In sum, we are witnessing extraordinary American financial history.  The amount of fear in the land is immense.  That is usually symptomatic of a buying opportunity and that is how we are seeing it.   We are actually leaning toward becoming strategically bullish.  In the 800 point drop we did a little buying.  We expect that we will be doing some more.  In the bond market the tax-free municipal bond is now priced as a true gift and not just a bargain. 

We offer a final thought in the spirit of the calendar.  The Old Testament has many commandments and instructions.  The most frequently mentioned is not “do charity” or “respect thy neighbor”.  122 times the deity instructs us not to be afraid.   Fear is the worst enemy.  Panic is the outcome of intense fear.  Biblical scholars have examined this question for a long time.  There are reasons why fear is the number one issue addressed in the bible.  Those reasons are valid in the financial world today. 

A banker friend told me about the elderly woman who took her $250,000 out of his bank and put the cash in a shoe box.  He stopped her long enough to get her to sit down so he could ask her what she would do if she slipped in the parking lot and the wind blew the lid off the box and her life’s savings blew away.  In the end he was able to calm her and to convince her to put $100,000 in each of 2 banks and the other $50,000 in a third bank.  He helped her do it. 

That banker did a “good deed.”   He addressed her fear. 

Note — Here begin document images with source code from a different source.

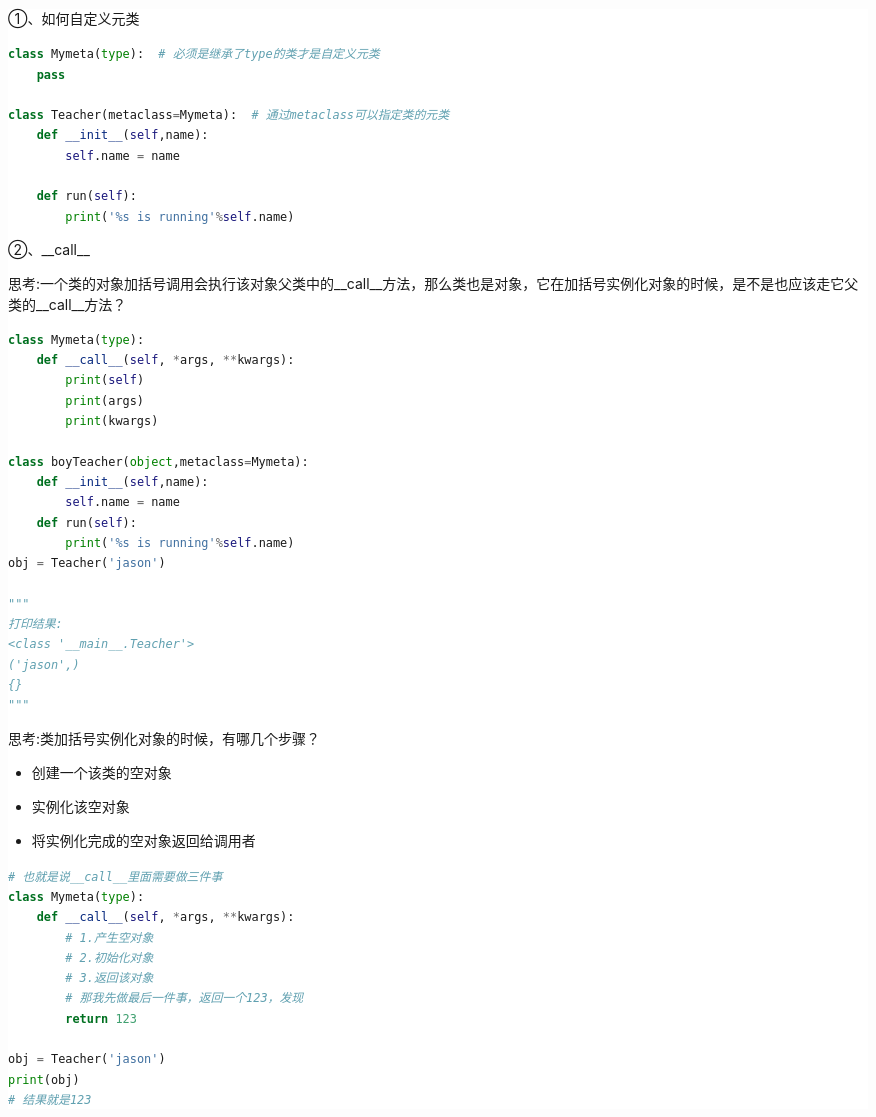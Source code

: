 ①、如何自定义元类

```python
class Mymeta(type):  # 必须是继承了type的类才是自定义元类
    pass

class Teacher(metaclass=Mymeta):  # 通过metaclass可以指定类的元类
    def __init__(self,name):
        self.name = name

    def run(self):
        print('%s is running'%self.name)
```

②、\_\_call\_\_

思考:一个类的对象加括号调用会执行该对象父类中的\_\_call\_\_方法，那么类也是对象，它在加括号实例化对象的时候，是不是也应该走它父类的\_\_call\_\_方法？

```python
class Mymeta(type):
    def __call__(self, *args, **kwargs):
        print(self)
        print(args)
        print(kwargs)

class boyTeacher(object,metaclass=Mymeta):
    def __init__(self,name):
        self.name = name
    def run(self):
        print('%s is running'%self.name)
obj = Teacher('jason')

"""
打印结果:
<class '__main__.Teacher'>
('jason',)
{}
"""
```

思考:类加括号实例化对象的时候，有哪几个步骤？

- 创建一个该类的空对象

- 实例化该空对象

- 将实例化完成的空对象返回给调用者

```python
# 也就是说__call__里面需要做三件事
class Mymeta(type):
    def __call__(self, *args, **kwargs):
        # 1.产生空对象
        # 2.初始化对象
        # 3.返回该对象
        # 那我先做最后一件事，返回一个123，发现
        return 123

obj = Teacher('jason')
print(obj)  
# 结果就是123    
```
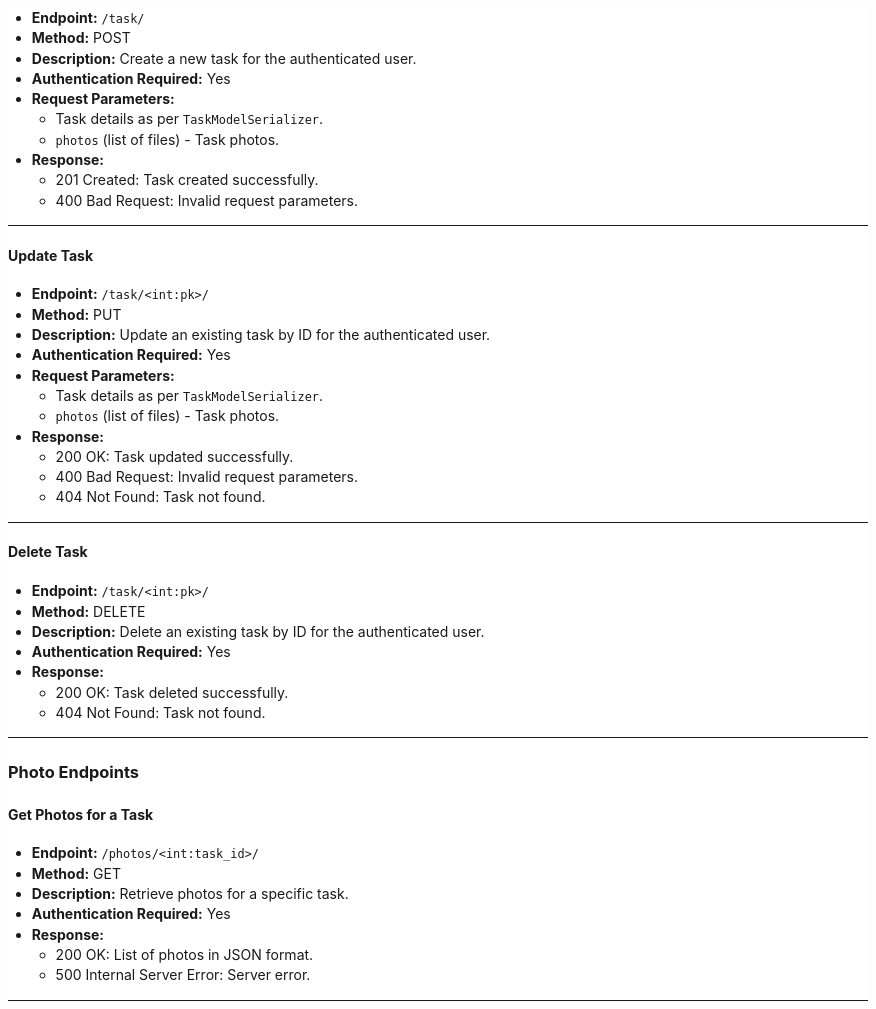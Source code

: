 - **Endpoint:** `/task/`
- **Method:** POST
- **Description:** Create a new task for the authenticated user.
- **Authentication Required:** Yes
- **Request Parameters:**
  - Task details as per `TaskModelSerializer`.
  - `photos` (list of files) - Task photos.
- **Response:**
  - 201 Created: Task created successfully.
  - 400 Bad Request: Invalid request parameters.

---

#### Update Task

- **Endpoint:** `/task/<int:pk>/`
- **Method:** PUT
- **Description:** Update an existing task by ID for the authenticated user.
- **Authentication Required:** Yes
- **Request Parameters:**
  - Task details as per `TaskModelSerializer`.
  - `photos` (list of files) - Task photos.
- **Response:**
  - 200 OK: Task updated successfully.
  - 400 Bad Request: Invalid request parameters.
  - 404 Not Found: Task not found.

---

#### Delete Task

- **Endpoint:** `/task/<int:pk>/`
- **Method:** DELETE
- **Description:** Delete an existing task by ID for the authenticated user.
- **Authentication Required:** Yes
- **Response:**
  - 200 OK: Task deleted successfully.
  - 404 Not Found: Task not found.

---

### Photo Endpoints

#### Get Photos for a Task

- **Endpoint:** `/photos/<int:task_id>/`
- **Method:** GET
- **Description:** Retrieve photos for a specific task.
- **Authentication Required:** Yes
- **Response:**
  - 200 OK: List of photos in JSON format.
  - 500 Internal Server Error: Server error.

---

The leaders of both Houses of Congress and our very unpopular president and our Treasury Secretary have not lessened American’s fear.  They have made it worse.  They now own it and voters will be able to express themselves in only a few weeks when memories are still fresh. 

It is now time for our national leaders to confront this fear and not fan its flames.  Riots must be quelled not fueled.  And we, the voters, have a duty to throw out any elected politician who chooses partisan scapegoating over national interest. 

We voters, too, must set aside our partisan differences and make selection only based on the candidate’s character.  That goes for Democrats and Republicans.  Partisan bickering is now painted with the same brush regardless of political party.  Partisan bickering is the enemy and those who engage in it must be thrown out. 

The Senate votes today.  Then all eyes turn to the People’s House.  There is where we will find the true test of leadership.  So far, its leaders have failed.